A outra preocupação tem fundo religioso e se relaciona com o que os evangélicos têm chamado de “ideologia de gênero”. O assunto já foi bastante debatido quando da formulação dos planos de educação nos estados e municípios, neste ano. Os pastores e outros deputados conservadores temem que os professores deem nas aulas informações sobre orientação sexual que, segundo eles, não são científicas e que podem ir contra o que a família ensina em casa.

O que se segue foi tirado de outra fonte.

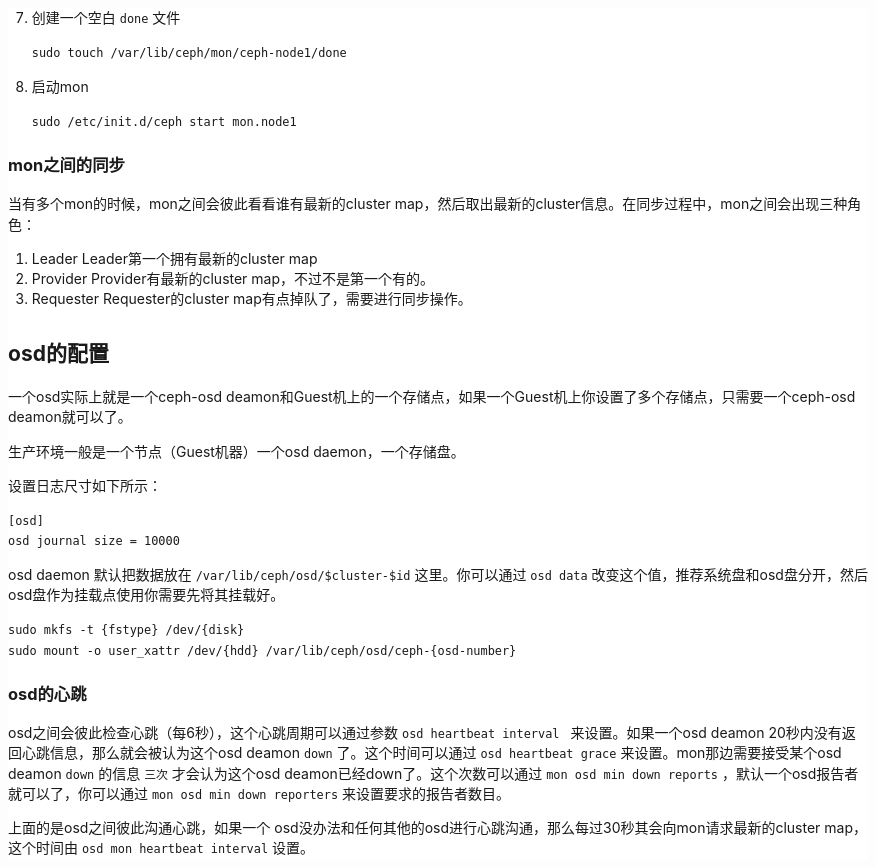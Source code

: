 7. 创建一个空白 `done` 文件

   ```
   sudo touch /var/lib/ceph/mon/ceph-node1/done
   ```

8. 启动mon

   ```
   sudo /etc/init.d/ceph start mon.node1
   ```




### mon之间的同步

当有多个mon的时候，mon之间会彼此看看谁有最新的cluster map，然后取出最新的cluster信息。在同步过程中，mon之间会出现三种角色：

1. Leader Leader第一个拥有最新的cluster map
2. Provider Provider有最新的cluster map，不过不是第一个有的。
3. Requester Requester的cluster map有点掉队了，需要进行同步操作。






## osd的配置

一个osd实际上就是一个ceph-osd deamon和Guest机上的一个存储点，如果一个Guest机上你设置了多个存储点，只需要一个ceph-osd deamon就可以了。



生产环境一般是一个节点（Guest机器）一个osd daemon，一个存储盘。

设置日志尺寸如下所示：

```
[osd]
osd journal size = 10000
```

osd daemon 默认把数据放在 `/var/lib/ceph/osd/$cluster-$id` 这里。你可以通过 `osd data` 改变这个值，推荐系统盘和osd盘分开，然后osd盘作为挂载点使用你需要先将其挂载好。

```
sudo mkfs -t {fstype} /dev/{disk}
sudo mount -o user_xattr /dev/{hdd} /var/lib/ceph/osd/ceph-{osd-number}
```



### osd的心跳

osd之间会彼此检查心跳（每6秒），这个心跳周期可以通过参数 `osd heartbeat interval `  来设置。如果一个osd deamon 20秒内没有返回心跳信息，那么就会被认为这个osd deamon `down` 了。这个时间可以通过 `osd heartbeat grace` 来设置。mon那边需要接受某个osd deamon `down` 的信息 `三次` 才会认为这个osd deamon已经down了。这个次数可以通过 `mon osd min down reports` ，默认一个osd报告者就可以了，你可以通过 `mon osd min down reporters` 来设置要求的报告者数目。

上面的是osd之间彼此沟通心跳，如果一个	osd没办法和任何其他的osd进行心跳沟通，那么每过30秒其会向mon请求最新的cluster map，这个时间由 `osd mon heartbeat interval`  设置。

Como alguém que vem combatendo a doutrinação ideológica em nossas escolas há anos, por considerar que esse seja talvez o nosso maior problema estrutural e a origem de vários outros, e como co-autor de um livro (em andamento) sobre o assunto, com Miguel Nagib, o fundador da ONG que leva o mesmo nome do projeto de lei, só posso aplaudir a iniciativa desses deputados paranaenses.

Ou o Brasil consegue reverter esse quadro de doutrinação ideológica inspirado em Paulo Freire e Gramsci, ou não corremos o menor risco de dar certo, como diria Roberto Campos. Vamos ensinar a essas crianças a ler e escrever direito, a fazer contas, a pensar por conta própria, e não enfiar em suas cabeças indefesas lixo marxista como se fosse dogma. Chega!